2026-06-30
Words by Buki Koshoni
Longevity in creative work is not talent alone. It is stamina, reinvention, and the discipline of showing up when inspiration does not.
The artists who last are not the ones who never doubt. They are the ones who doubt and continue.
People ask how you sustain a creative career across decades. They want a secret: a habit, a morning routine, a networking trick. I have none of those to sell you.
What I have is twenty-five years of making work across photography, film, music, and now software, and the observation that longevity is less about brilliance than about structure.
Early success can be a trap. It teaches you that the world responds to your gift, and then the world moves on to the next gifted person while you are still coasting on the last win.
Stamina is unglamorous. It is sending the email. Finishing the edit. Showing up to the scout when the light is wrong. Building RAW not because it was fashionable but because no existing structure would hold the work I needed to make.
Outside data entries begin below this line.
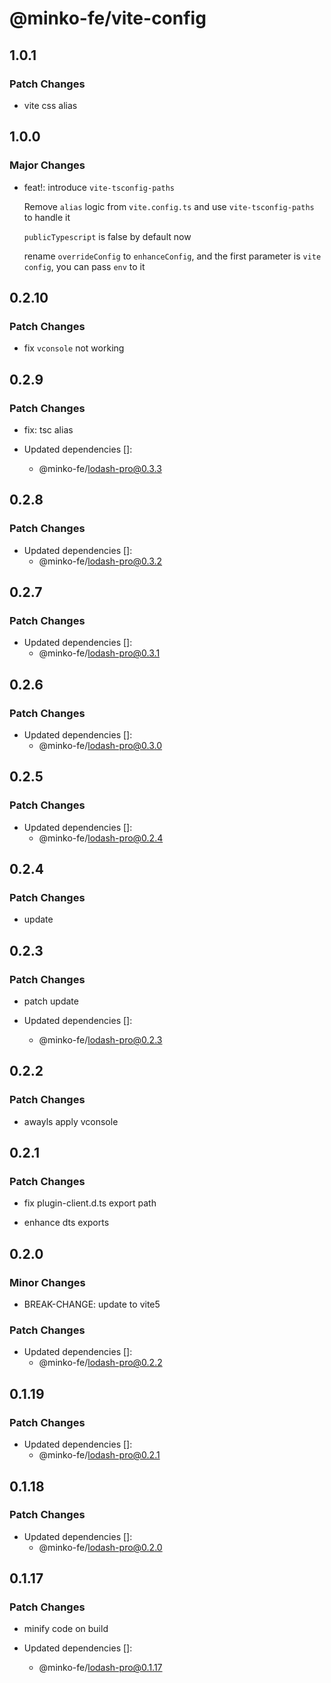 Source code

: # @minko-fe/vite-config

## 1.0.1

### Patch Changes

- vite css alias

## 1.0.0

### Major Changes

- feat!: introduce `vite-tsconfig-paths`

  Remove `alias` logic from `vite.config.ts` and use `vite-tsconfig-paths` to handle it

  `publicTypescript` is false by default now

  rename `overrideConfig` to `enhanceConfig`, and the first parameter is `vite config`, you can pass `env` to it

## 0.2.10

### Patch Changes

- fix `vconsole` not working

## 0.2.9

### Patch Changes

- fix: tsc alias

- Updated dependencies []:
  - @minko-fe/lodash-pro@0.3.3

## 0.2.8

### Patch Changes

- Updated dependencies []:
  - @minko-fe/lodash-pro@0.3.2

## 0.2.7

### Patch Changes

- Updated dependencies []:
  - @minko-fe/lodash-pro@0.3.1

## 0.2.6

### Patch Changes

- Updated dependencies []:
  - @minko-fe/lodash-pro@0.3.0

## 0.2.5

### Patch Changes

- Updated dependencies []:
  - @minko-fe/lodash-pro@0.2.4

## 0.2.4

### Patch Changes

- update

## 0.2.3

### Patch Changes

- patch update

- Updated dependencies []:
  - @minko-fe/lodash-pro@0.2.3

## 0.2.2

### Patch Changes

- awayls apply vconsole

## 0.2.1

### Patch Changes

- fix plugin-client.d.ts export path

- enhance dts exports

## 0.2.0

### Minor Changes

- BREAK-CHANGE: update to vite5

### Patch Changes

- Updated dependencies []:
  - @minko-fe/lodash-pro@0.2.2

## 0.1.19

### Patch Changes

- Updated dependencies []:
  - @minko-fe/lodash-pro@0.2.1

## 0.1.18

### Patch Changes

- Updated dependencies []:
  - @minko-fe/lodash-pro@0.2.0

## 0.1.17

### Patch Changes

- minify code on build

- Updated dependencies []:
  - @minko-fe/lodash-pro@0.1.17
I studied at Central Saint Martins. I won awards for photography. I directed music videos for major labels. I wrote screenplays that drew interest from WME and CAA. None of those identities cancelled the others.
The market wants you to pick a lane. Your practice does not have to comply. Every new discipline I have taken on, from composition and screenwriting to product building, has fed back into the visual work. The eye gets sharper when it has to think in time, in sound, in systems.
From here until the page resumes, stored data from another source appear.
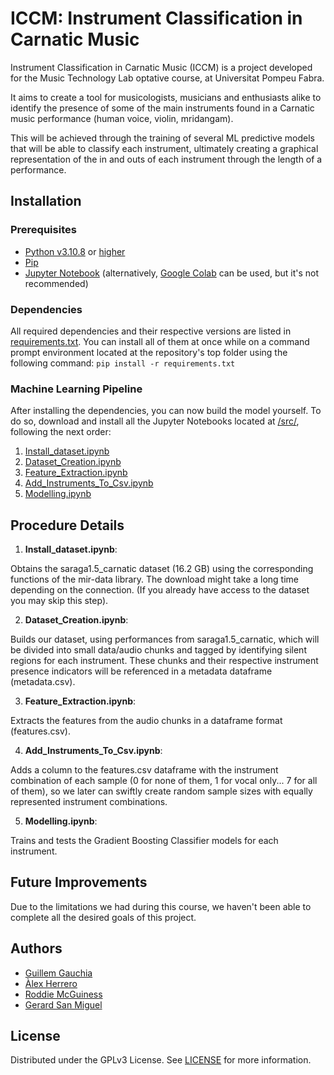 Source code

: # ICCM: Instrument Classification in Carnatic Music
Instrument Classification in Carnatic Music (ICCM) is a project developed for the Music Technology Lab optative course, at Universitat Pompeu Fabra.

It aims to create a tool for musicologists, musicians and enthusiasts alike to identify the presence of some of the main instruments found in a Carnatic music performance (human voice, violin, mridangam).

This will be achieved through the training of several ML predictive models that will be able to classify each instrument, ultimately creating a graphical representation of the in and outs of each instrument through the length of a performance.

## Installation
### Prerequisites
- [Python v3.10.8](https://www.python.org/downloads/release/python-3108/) or [higher](https://www.python.org/downloads/)
- [Pip]([/src/Install_dataset.ipynb](https://pypi.org/project/pip/))
- [Jupyter Notebook](https://jupyter.org/install) (alternatively, [Google Colab](https://colab.research.google.com/?hl=es) can be used, but it's not recommended)

### Dependencies
All required dependencies and their respective versions are listed in [requirements.txt](requirements.txt). You can install all of them at once while on a command prompt environment located at the repository's top folder using the following command: `pip install -r requirements.txt`

### Machine Learning Pipeline
After installing the dependencies, you can now build the model yourself. To do so, download and install all the Jupyter Notebooks located at [/src/](/src/), following the next order:
  1) [Install_dataset.ipynb](/src/Install_dataset.ipynb)
  2) [Dataset_Creation.ipynb](/src/Dataset_Creation.ipynb)
  3) [Feature_Extraction.ipynb](/src/Feature_Extraction.ipynb)
  4) [Add_Instruments_To_Csv.ipynb](/src/Add_Instruments_To_Csv.ipynb)
  5) [Modelling.ipynb](/src/Modelling.ipynb)

## Procedure Details 
  1) **Install_dataset.ipynb**:

  Obtains the saraga1.5_carnatic dataset (16.2 GB) using the corresponding functions of the mir-data library. The download might take a long time depending on the connection. (If you already have access to the dataset you may skip this step).

  2) **Dataset_Creation.ipynb**:

  Builds our dataset, using performances from saraga1.5_carnatic, which will be divided into small data/audio chunks and tagged by identifying silent regions for each instrument. These chunks and their respective instrument presence indicators will be referenced in a metadata dataframe (metadata.csv).

  3) **Feature_Extraction.ipynb**:

  Extracts the features from the audio chunks in a dataframe format (features.csv).
 
  4) **Add_Instruments_To_Csv.ipynb**:

  Adds a column to the features.csv dataframe with the instrument combination of each sample (0 for none of them, 1 for vocal only... 7 for all of them), so we later can swiftly create random sample sizes with equally represented instrument combinations.

  5) **Modelling.ipynb**:

  Trains and tests the Gradient Boosting Classifier models for each instrument.

## Future Improvements
Due to the limitations we had during this course, we haven't been able to complete all the desired goals of this project. 

## Authors

- [Guillem Gauchia](https://github.com/GuillemGauchia)
- [Àlex Herrero](https://github.com/AlexHerreroDiaz)
- [Roddie McGuiness](https://github.com/Roddi01)
- [Gerard San Miguel](https://github.com/Dunxter)

## License
Distributed under the GPLv3 License. See [LICENSE](LICENSE) for more information.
There is always business. Commissions, pitches, editions, partnerships. The danger is letting the business set the creative agenda. I built RAW as an IP-first studio precisely so the work leads and the commercial layer follows, not the reverse.
That is easier to write than to live. But the alternative is making what the algorithm wants, and I have no interest in decorating rooms I would not enter.
The relationships that have sustained my career were not collected at events. They were built on set, in the darkroom, in the edit suite, over years of mutual respect. Vanity Fair did not feature my work because I networked my way there. The work earned a place, and the relationship followed.
Invest in the people who take the craft seriously. The rest is noise.
The artists who last are not the ones who never doubt. They are the ones who doubt and continue. Who make the next piece not because they are sure it will succeed, but because not making it is unbearable.
If you are early in your career: build the habit of finishing. If you are mid-career: protect your curiosity. If you are where I am: pass it on.